_To do_:
Set the data down exactly as it stands, and keep its pictures out.

_Data for analysis_:
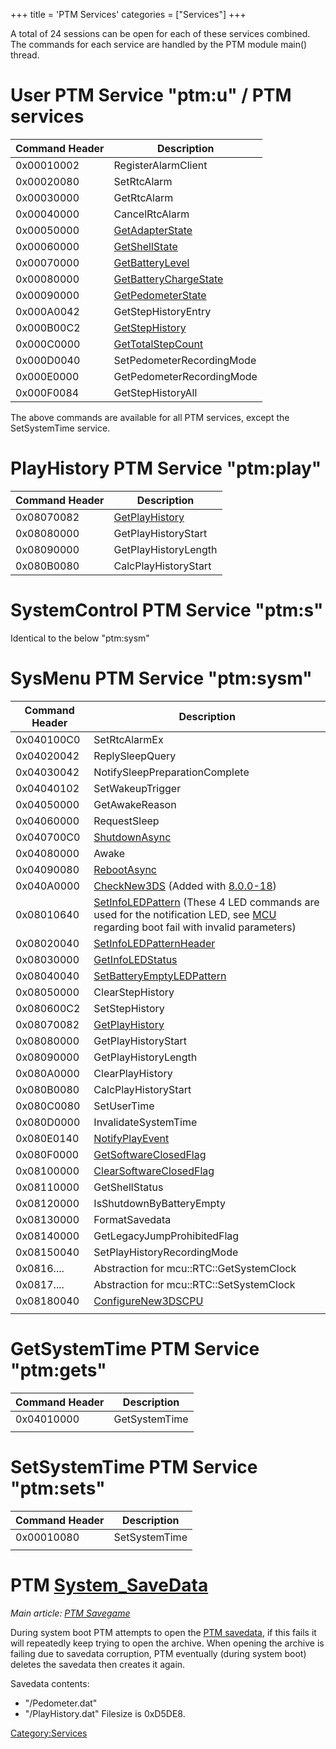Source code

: +++
title = 'PTM Services'
categories = ["Services"]
+++

A total of 24 sessions can be open for each of these services combined.
The commands for each service are handled by the PTM module main()
thread.

# User PTM Service "ptm:u" / PTM services

| Command Header | Description                                                   |
|----------------|---------------------------------------------------------------|
| 0x00010002     | RegisterAlarmClient                                           |
| 0x00020080     | SetRtcAlarm                                                   |
| 0x00030000     | GetRtcAlarm                                                   |
| 0x00040000     | CancelRtcAlarm                                                |
| 0x00050000     | [GetAdapterState](PTM:GetAdapterState "wikilink")             |
| 0x00060000     | [GetShellState](PTM:GetShellState "wikilink")                 |
| 0x00070000     | [GetBatteryLevel](PTM:GetBatteryLevel "wikilink")             |
| 0x00080000     | [GetBatteryChargeState](PTM:GetBatteryChargeState "wikilink") |
| 0x00090000     | [GetPedometerState](PTM:GetPedometerState "wikilink")         |
| 0x000A0042     | GetStepHistoryEntry                                           |
| 0x000B00C2     | [GetStepHistory](PTM:GetStepHistory "wikilink")               |
| 0x000C0000     | [GetTotalStepCount](PTM:GetTotalStepCount "wikilink")         |
| 0x000D0040     | SetPedometerRecordingMode                                     |
| 0x000E0000     | GetPedometerRecordingMode                                     |
| 0x000F0084     | GetStepHistoryAll                                             |

The above commands are available for all PTM services, except the
SetSystemTime service.

# PlayHistory PTM Service "ptm:play"

| Command Header | Description                                     |
|----------------|-------------------------------------------------|
| 0x08070082     | [GetPlayHistory](PTM:GetPlayHistory "wikilink") |
| 0x08080000     | GetPlayHistoryStart                             |
| 0x08090000     | GetPlayHistoryLength                            |
| 0x080B0080     | CalcPlayHistoryStart                            |

# SystemControl PTM Service "ptm:s"

Identical to the below "ptm:sysm"

# SysMenu PTM Service "ptm:sysm"

| Command Header | Description                                                                                                                                                                               |
|----------------|-------------------------------------------------------------------------------------------------------------------------------------------------------------------------------------------|
| 0x040100C0     | SetRtcAlarmEx                                                                                                                                                                             |
| 0x04020042     | ReplySleepQuery                                                                                                                                                                           |
| 0x04030042     | NotifySleepPreparationComplete                                                                                                                                                            |
| 0x04040102     | SetWakeupTrigger                                                                                                                                                                          |
| 0x04050000     | GetAwakeReason                                                                                                                                                                            |
| 0x04060000     | RequestSleep                                                                                                                                                                              |
| 0x040700C0     | [ShutdownAsync](PTM:ShutdownAsync "wikilink")                                                                                                                                             |
| 0x04080000     | Awake                                                                                                                                                                                     |
| 0x04090080     | [RebootAsync](PTMSYSM:LaunchFIRMRebootSystem "wikilink")                                                                                                                                  |
| 0x040A0000     | [CheckNew3DS](PTMSYSM:CheckNew3DS "wikilink") (Added with [8.0.0-18](8.0.0-18 "wikilink"))                                                                                                |
| 0x08010640     | [SetInfoLEDPattern](PTMSYSM:SetInfoLEDPattern "wikilink") (These 4 LED commands are used for the notification LED, see [MCU](MCU "wikilink") regarding boot fail with invalid parameters) |
| 0x08020040     | [SetInfoLEDPatternHeader](PTMSYSM:SetInfoLEDPatternHeader "wikilink")                                                                                                                     |
| 0x08030000     | [GetInfoLEDStatus](PTMSYSM:GetInfoLEDStatus "wikilink")                                                                                                                                   |
| 0x08040040     | [SetBatteryEmptyLEDPattern](PTMSYSM:SetBatteryEmptyLEDPattern "wikilink")                                                                                                                 |
| 0x08050000     | ClearStepHistory                                                                                                                                                                          |
| 0x080600C2     | SetStepHistory                                                                                                                                                                            |
| 0x08070082     | [GetPlayHistory](PTM:GetPlayHistory "wikilink")                                                                                                                                           |
| 0x08080000     | GetPlayHistoryStart                                                                                                                                                                       |
| 0x08090000     | GetPlayHistoryLength                                                                                                                                                                      |
| 0x080A0000     | ClearPlayHistory                                                                                                                                                                          |
| 0x080B0080     | CalcPlayHistoryStart                                                                                                                                                                      |
| 0x080C0080     | SetUserTime                                                                                                                                                                               |
| 0x080D0000     | InvalidateSystemTime                                                                                                                                                                      |
| 0x080E0140     | [NotifyPlayEvent](PTMSYSM:NotifyPlayEvent "wikilink")                                                                                                                                     |
| 0x080F0000     | [GetSoftwareClosedFlag](PTMSYSM:GetSoftwareClosedFlag "wikilink")                                                                                                                         |
| 0x08100000     | [ClearSoftwareClosedFlag](PTMSYSM:ClearSoftwareClosedFlag "wikilink")                                                                                                                     |
| 0x08110000     | GetShellStatus                                                                                                                                                                            |
| 0x08120000     | IsShutdownByBatteryEmpty                                                                                                                                                                  |
| 0x08130000     | FormatSavedata                                                                                                                                                                            |
| 0x08140000     | GetLegacyJumpProhibitedFlag                                                                                                                                                               |
| 0x08150040     | SetPlayHistoryRecordingMode                                                                                                                                                               |
| 0x0816....     | Abstraction for mcu::RTC::GetSystemClock                                                                                                                                                  |
| 0x0817....     | Abstraction for mcu::RTC::SetSystemClock                                                                                                                                                  |
| 0x08180040     | [ConfigureNew3DSCPU](PTMSYSM:ConfigureNew3DSCPU "wikilink")                                                                                                                               |
|                |                                                                                                                                                                                           |

# GetSystemTime PTM Service "ptm:gets"

| Command Header | Description   |
|----------------|---------------|
| 0x04010000     | GetSystemTime |
|                |               |

# SetSystemTime PTM Service "ptm:sets"

| Command Header | Description   |
|----------------|---------------|
| 0x00010080     | SetSystemTime |
|                |               |

# PTM [System_SaveData](System_SaveData "wikilink")

*Main article: [PTM Savegame](PTM_Savegame "wikilink")*

During system boot PTM attempts to open the [PTM
savedata](PTM_Savegame "wikilink"), if this fails it will repeatedly
keep trying to open the archive. When opening the archive is failing due
to savedata corruption, PTM eventually (during system boot) deletes the
savedata then creates it again.

Savedata contents:

- "/Pedometer.dat"
- "/PlayHistory.dat" Filesize is 0xD5DE8.

[Category:Services](Category:Services "wikilink")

_Expected answer_:
Source code

: +++
title = 'PTM Services'
categories = ["Services"]
+++

A total of 24 sessions can be open for each of these services combined.
The commands for each service are handled by the PTM module main()
thread.

# User PTM Service "ptm:u" / PTM services

| Command Header | Description                                                   |
|----------------|---------------------------------------------------------------|
| 0x00010002     | RegisterAlarmClient                                           |
| 0x00020080     | SetRtcAlarm                                                   |
| 0x00030000     | GetRtcAlarm                                                   |
| 0x00040000     | CancelRtcAlarm                                                |
| 0x00050000     | [GetAdapterState](PTM:GetAdapterState "wikilink")             |
| 0x00060000     | [GetShellState](PTM:GetShellState "wikilink")                 |
| 0x00070000     | [GetBatteryLevel](PTM:GetBatteryLevel "wikilink")             |
| 0x00080000     | [GetBatteryChargeState](PTM:GetBatteryChargeState "wikilink") |
| 0x00090000     | [GetPedometerState](PTM:GetPedometerState "wikilink")         |
| 0x000A0042     | GetStepHistoryEntry                                           |
| 0x000B00C2     | [GetStepHistory](PTM:GetStepHistory "wikilink")               |
| 0x000C0000     | [GetTotalStepCount](PTM:GetTotalStepCount "wikilink")         |
| 0x000D0040     | SetPedometerRecordingMode                                     |
| 0x000E0000     | GetPedometerRecordingMode                                     |
| 0x000F0084     | GetStepHistoryAll                                             |

The above commands are available for all PTM services, except the
SetSystemTime service.

# PlayHistory PTM Service "ptm:play"

| Command Header | Description                                     |
|----------------|-------------------------------------------------|
| 0x08070082     | [GetPlayHistory](PTM:GetPlayHistory "wikilink") |
| 0x08080000     | GetPlayHistoryStart                             |
| 0x08090000     | GetPlayHistoryLength                            |
| 0x080B0080     | CalcPlayHistoryStart                            |

# SystemControl PTM Service "ptm:s"

Identical to the below "ptm:sysm"

# SysMenu PTM Service "ptm:sysm"

| Command Header | Description                                                                                                                                                                               |
|----------------|-------------------------------------------------------------------------------------------------------------------------------------------------------------------------------------------|
| 0x040100C0     | SetRtcAlarmEx                                                                                                                                                                             |
| 0x04020042     | ReplySleepQuery                                                                                                                                                                           |
| 0x04030042     | NotifySleepPreparationComplete                                                                                                                                                            |
| 0x04040102     | SetWakeupTrigger                                                                                                                                                                          |
| 0x04050000     | GetAwakeReason                                                                                                                                                                            |
| 0x04060000     | RequestSleep                                                                                                                                                                              |
| 0x040700C0     | [ShutdownAsync](PTM:ShutdownAsync "wikilink")                                                                                                                                             |
| 0x04080000     | Awake                                                                                                                                                                                     |
| 0x04090080     | [RebootAsync](PTMSYSM:LaunchFIRMRebootSystem "wikilink")                                                                                                                                  |
| 0x040A0000     | [CheckNew3DS](PTMSYSM:CheckNew3DS "wikilink") (Added with [8.0.0-18](8.0.0-18 "wikilink"))                                                                                                |
| 0x08010640     | [SetInfoLEDPattern](PTMSYSM:SetInfoLEDPattern "wikilink") (These 4 LED commands are used for the notification LED, see [MCU](MCU "wikilink") regarding boot fail with invalid parameters) |
| 0x08020040     | [SetInfoLEDPatternHeader](PTMSYSM:SetInfoLEDPatternHeader "wikilink")                                                                                                                     |
| 0x08030000     | [GetInfoLEDStatus](PTMSYSM:GetInfoLEDStatus "wikilink")                                                                                                                                   |
| 0x08040040     | [SetBatteryEmptyLEDPattern](PTMSYSM:SetBatteryEmptyLEDPattern "wikilink")                                                                                                                 |
| 0x08050000     | ClearStepHistory                                                                                                                                                                          |
| 0x080600C2     | SetStepHistory                                                                                                                                                                            |
| 0x08070082     | [GetPlayHistory](PTM:GetPlayHistory "wikilink")                                                                                                                                           |
| 0x08080000     | GetPlayHistoryStart                                                                                                                                                                       |
| 0x08090000     | GetPlayHistoryLength                                                                                                                                                                      |
| 0x080A0000     | ClearPlayHistory                                                                                                                                                                          |
| 0x080B0080     | CalcPlayHistoryStart                                                                                                                                                                      |
| 0x080C0080     | SetUserTime                                                                                                                                                                               |
| 0x080D0000     | InvalidateSystemTime                                                                                                                                                                      |
| 0x080E0140     | [NotifyPlayEvent](PTMSYSM:NotifyPlayEvent "wikilink")                                                                                                                                     |
| 0x080F0000     | [GetSoftwareClosedFlag](PTMSYSM:GetSoftwareClosedFlag "wikilink")                                                                                                                         |
| 0x08100000     | [ClearSoftwareClosedFlag](PTMSYSM:ClearSoftwareClosedFlag "wikilink")                                                                                                                     |
| 0x08110000     | GetShellStatus                                                                                                                                                                            |
| 0x08120000     | IsShutdownByBatteryEmpty                                                                                                                                                                  |
| 0x08130000     | FormatSavedata                                                                                                                                                                            |
| 0x08140000     | GetLegacyJumpProhibitedFlag                                                                                                                                                               |
| 0x08150040     | SetPlayHistoryRecordingMode                                                                                                                                                               |
| 0x0816....     | Abstraction for mcu::RTC::GetSystemClock                                                                                                                                                  |
| 0x0817....     | Abstraction for mcu::RTC::SetSystemClock                                                                                                                                                  |
| 0x08180040     | [ConfigureNew3DSCPU](PTMSYSM:ConfigureNew3DSCPU "wikilink")                                                                                                                               |
|                |                                                                                                                                                                                           |

# GetSystemTime PTM Service "ptm:gets"

| Command Header | Description   |
|----------------|---------------|
| 0x04010000     | GetSystemTime |
|                |               |

# SetSystemTime PTM Service "ptm:sets"

| Command Header | Description   |
|----------------|---------------|
| 0x00010080     | SetSystemTime |
|                |               |

# PTM [System_SaveData](System_SaveData "wikilink")

*Main article: [PTM Savegame](PTM_Savegame "wikilink")*

During system boot PTM attempts to open the [PTM
savedata](PTM_Savegame "wikilink"), if this fails it will repeatedly
keep trying to open the archive. When opening the archive is failing due
to savedata corruption, PTM eventually (during system boot) deletes the
savedata then creates it again.

Savedata contents:

- "/Pedometer.dat"
- "/PlayHistory.dat" Filesize is 0xD5DE8.

[Category:Services](Category:Services "wikilink")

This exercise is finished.